Is it only for micro benchmarks, or is it possible to affect practical web
applications?

eric:
I'm supportive of this change.  It would be interesting to know which
microbenchmarks we're talking about (at a high-level).

In general, this will only regress performance of micro benchmarks whose performance are determined by pure overhead of binding callbacks.

For example, Dromaeo/dom-traverse is just traversing DOM trees. Since firstChild, parentNode etc are already perfectly optimized in Blink and they do almost nothing in Blink, the performance is determined by pure overhead of binding callbacks. Thus I'm observing 8.7% regression in Dromaeo/dom-traverse. Similarly, I'm observing regressions in pathological micro benchmarks in PerformanceTests/Bindings.
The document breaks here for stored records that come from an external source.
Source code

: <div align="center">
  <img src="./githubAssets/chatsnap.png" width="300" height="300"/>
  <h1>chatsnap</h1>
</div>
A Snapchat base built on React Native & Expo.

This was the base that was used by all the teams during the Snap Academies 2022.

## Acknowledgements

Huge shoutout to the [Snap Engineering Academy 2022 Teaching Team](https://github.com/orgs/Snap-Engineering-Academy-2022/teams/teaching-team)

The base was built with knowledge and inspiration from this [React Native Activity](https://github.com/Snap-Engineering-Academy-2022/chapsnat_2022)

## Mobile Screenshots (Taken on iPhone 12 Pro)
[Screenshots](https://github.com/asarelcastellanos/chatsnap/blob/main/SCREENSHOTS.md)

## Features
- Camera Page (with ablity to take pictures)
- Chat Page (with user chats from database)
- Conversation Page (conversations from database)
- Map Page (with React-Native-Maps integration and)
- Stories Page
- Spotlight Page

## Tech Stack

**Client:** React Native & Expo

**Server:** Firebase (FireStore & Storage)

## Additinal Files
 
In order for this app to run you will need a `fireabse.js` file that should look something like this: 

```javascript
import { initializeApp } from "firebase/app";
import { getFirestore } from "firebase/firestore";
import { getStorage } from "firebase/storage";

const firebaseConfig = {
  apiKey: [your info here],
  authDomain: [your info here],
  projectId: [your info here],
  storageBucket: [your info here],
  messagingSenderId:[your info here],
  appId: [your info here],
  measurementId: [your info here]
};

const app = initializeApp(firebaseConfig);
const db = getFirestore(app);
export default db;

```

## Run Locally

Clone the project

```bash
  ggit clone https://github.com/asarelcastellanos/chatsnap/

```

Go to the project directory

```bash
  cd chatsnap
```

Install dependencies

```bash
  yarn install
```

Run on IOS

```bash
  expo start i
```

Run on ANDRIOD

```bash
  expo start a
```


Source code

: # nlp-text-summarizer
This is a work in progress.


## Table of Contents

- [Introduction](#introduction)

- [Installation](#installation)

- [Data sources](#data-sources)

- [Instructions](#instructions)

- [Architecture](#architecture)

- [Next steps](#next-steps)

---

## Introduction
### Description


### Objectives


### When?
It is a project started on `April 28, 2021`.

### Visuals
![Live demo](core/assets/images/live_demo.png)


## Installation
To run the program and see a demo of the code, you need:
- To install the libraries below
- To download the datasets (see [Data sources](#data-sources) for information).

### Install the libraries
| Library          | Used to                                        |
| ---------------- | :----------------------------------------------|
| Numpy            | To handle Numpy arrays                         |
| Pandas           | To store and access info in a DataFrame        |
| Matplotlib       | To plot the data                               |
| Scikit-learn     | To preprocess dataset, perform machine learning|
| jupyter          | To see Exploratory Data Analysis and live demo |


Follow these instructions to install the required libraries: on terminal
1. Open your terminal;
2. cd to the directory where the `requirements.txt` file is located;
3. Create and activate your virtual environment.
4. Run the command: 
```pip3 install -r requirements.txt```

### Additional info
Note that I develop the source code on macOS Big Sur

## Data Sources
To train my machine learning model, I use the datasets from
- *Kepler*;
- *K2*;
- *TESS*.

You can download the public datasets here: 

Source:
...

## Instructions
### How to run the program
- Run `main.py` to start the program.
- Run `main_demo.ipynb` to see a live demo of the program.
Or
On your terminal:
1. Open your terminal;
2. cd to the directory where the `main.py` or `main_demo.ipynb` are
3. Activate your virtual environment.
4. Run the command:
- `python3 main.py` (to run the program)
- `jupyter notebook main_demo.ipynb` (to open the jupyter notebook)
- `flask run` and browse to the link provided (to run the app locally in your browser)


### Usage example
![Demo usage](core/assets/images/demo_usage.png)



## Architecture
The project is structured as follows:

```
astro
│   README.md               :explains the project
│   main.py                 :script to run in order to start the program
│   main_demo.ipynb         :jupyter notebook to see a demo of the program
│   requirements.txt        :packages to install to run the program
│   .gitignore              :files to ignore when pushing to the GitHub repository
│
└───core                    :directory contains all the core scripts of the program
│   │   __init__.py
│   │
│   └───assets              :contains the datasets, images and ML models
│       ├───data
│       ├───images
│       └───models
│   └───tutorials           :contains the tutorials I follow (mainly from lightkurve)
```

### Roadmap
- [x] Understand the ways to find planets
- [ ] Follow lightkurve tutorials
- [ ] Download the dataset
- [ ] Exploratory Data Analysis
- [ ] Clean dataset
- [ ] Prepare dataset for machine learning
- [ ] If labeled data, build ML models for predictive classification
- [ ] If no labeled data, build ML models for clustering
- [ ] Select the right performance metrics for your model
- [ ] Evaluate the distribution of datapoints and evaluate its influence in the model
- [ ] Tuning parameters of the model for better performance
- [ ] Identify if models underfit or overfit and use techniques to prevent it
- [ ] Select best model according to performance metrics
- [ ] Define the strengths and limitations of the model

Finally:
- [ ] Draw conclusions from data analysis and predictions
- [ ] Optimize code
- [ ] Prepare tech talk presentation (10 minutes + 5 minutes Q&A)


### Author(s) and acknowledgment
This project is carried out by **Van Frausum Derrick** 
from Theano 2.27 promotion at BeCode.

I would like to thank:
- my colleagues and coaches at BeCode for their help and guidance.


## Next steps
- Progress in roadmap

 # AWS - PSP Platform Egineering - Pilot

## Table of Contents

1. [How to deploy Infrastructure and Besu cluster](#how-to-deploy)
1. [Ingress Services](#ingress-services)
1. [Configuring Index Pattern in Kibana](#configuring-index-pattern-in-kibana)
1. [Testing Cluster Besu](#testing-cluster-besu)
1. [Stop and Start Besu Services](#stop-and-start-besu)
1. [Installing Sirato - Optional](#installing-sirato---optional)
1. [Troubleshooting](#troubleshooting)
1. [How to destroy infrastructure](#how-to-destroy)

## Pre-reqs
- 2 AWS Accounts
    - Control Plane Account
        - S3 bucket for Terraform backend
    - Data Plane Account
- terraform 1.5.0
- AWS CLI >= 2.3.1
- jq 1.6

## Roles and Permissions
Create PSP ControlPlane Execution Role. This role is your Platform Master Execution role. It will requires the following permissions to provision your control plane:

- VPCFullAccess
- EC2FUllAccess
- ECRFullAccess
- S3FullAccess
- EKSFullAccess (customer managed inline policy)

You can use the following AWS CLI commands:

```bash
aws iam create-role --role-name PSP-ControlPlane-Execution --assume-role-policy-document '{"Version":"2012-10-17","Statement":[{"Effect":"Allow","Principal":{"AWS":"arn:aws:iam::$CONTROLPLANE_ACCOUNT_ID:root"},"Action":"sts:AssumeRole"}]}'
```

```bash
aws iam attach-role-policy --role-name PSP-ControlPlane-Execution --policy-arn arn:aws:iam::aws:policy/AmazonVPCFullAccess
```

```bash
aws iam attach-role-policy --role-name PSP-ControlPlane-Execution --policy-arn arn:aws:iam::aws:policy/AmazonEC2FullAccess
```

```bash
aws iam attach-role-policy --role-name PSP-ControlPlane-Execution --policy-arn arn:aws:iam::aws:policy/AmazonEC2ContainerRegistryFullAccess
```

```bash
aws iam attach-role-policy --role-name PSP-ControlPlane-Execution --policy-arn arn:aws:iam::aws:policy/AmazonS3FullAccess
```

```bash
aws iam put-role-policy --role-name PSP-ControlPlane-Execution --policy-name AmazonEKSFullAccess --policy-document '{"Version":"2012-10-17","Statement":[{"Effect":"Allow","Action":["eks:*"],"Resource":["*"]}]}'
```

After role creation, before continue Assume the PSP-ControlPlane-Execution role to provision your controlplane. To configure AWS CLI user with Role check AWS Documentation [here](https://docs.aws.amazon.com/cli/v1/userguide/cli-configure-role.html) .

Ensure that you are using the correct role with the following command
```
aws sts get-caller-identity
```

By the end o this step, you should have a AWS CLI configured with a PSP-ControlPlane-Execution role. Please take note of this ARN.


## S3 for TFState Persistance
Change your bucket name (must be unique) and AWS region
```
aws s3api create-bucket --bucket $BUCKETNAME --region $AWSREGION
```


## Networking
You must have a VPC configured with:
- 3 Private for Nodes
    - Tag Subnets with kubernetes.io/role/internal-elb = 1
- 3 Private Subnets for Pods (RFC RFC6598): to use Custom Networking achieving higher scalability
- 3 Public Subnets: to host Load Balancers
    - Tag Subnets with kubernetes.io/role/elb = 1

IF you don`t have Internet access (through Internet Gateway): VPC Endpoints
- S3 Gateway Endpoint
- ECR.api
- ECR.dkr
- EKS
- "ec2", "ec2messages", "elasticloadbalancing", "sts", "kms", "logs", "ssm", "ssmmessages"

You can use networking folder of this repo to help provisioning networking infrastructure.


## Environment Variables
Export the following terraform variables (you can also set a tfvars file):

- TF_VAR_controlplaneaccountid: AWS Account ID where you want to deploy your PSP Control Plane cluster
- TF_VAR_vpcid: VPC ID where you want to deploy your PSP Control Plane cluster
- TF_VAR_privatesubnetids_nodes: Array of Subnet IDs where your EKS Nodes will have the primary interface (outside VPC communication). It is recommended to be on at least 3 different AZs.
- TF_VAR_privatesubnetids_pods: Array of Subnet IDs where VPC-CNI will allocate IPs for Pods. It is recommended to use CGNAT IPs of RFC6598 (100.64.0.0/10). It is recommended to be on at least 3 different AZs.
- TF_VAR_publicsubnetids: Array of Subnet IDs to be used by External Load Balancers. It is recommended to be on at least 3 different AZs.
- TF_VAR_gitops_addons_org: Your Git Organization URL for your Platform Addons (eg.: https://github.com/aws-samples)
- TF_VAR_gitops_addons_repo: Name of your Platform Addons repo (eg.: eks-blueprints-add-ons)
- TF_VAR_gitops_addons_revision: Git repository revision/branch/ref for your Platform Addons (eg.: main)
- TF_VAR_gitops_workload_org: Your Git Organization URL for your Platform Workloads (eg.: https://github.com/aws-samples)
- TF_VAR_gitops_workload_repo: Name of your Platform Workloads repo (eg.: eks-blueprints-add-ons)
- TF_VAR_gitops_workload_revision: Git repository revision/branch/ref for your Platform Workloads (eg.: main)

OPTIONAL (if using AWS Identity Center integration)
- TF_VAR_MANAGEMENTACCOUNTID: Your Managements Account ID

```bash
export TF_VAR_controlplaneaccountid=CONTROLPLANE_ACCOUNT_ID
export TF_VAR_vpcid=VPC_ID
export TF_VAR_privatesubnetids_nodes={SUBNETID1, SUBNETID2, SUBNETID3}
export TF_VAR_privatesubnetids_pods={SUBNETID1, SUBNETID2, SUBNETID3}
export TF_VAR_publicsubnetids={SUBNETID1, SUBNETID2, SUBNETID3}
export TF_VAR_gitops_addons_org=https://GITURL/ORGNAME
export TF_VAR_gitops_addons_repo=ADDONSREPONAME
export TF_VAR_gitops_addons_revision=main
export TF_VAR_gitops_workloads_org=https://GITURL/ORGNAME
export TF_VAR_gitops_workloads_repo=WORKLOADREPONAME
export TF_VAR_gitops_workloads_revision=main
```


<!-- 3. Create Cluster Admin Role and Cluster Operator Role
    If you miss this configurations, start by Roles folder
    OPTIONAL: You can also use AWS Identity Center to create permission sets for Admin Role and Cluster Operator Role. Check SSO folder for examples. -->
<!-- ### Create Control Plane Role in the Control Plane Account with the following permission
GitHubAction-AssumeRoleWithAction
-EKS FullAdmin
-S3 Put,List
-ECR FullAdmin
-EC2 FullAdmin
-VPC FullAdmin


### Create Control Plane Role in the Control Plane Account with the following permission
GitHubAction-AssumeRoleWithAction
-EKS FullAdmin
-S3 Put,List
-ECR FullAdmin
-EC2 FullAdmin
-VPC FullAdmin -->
On the other hand, I'm not observing any regression in Dromaeo/dom-attr and Dromaeo/dom-modify, because they are also micro benchmarks but doing something non-trivial in Blink. Of course, I'm not observing any regression in RoboHornet.

These regressions will be completely gone (rather the performance will significantly improve) once we move binding callbacks to V8's JIT compiler. This optimization will take a couple of quarters, but we're planning to do it because the optimization is important to make bindings faster in general.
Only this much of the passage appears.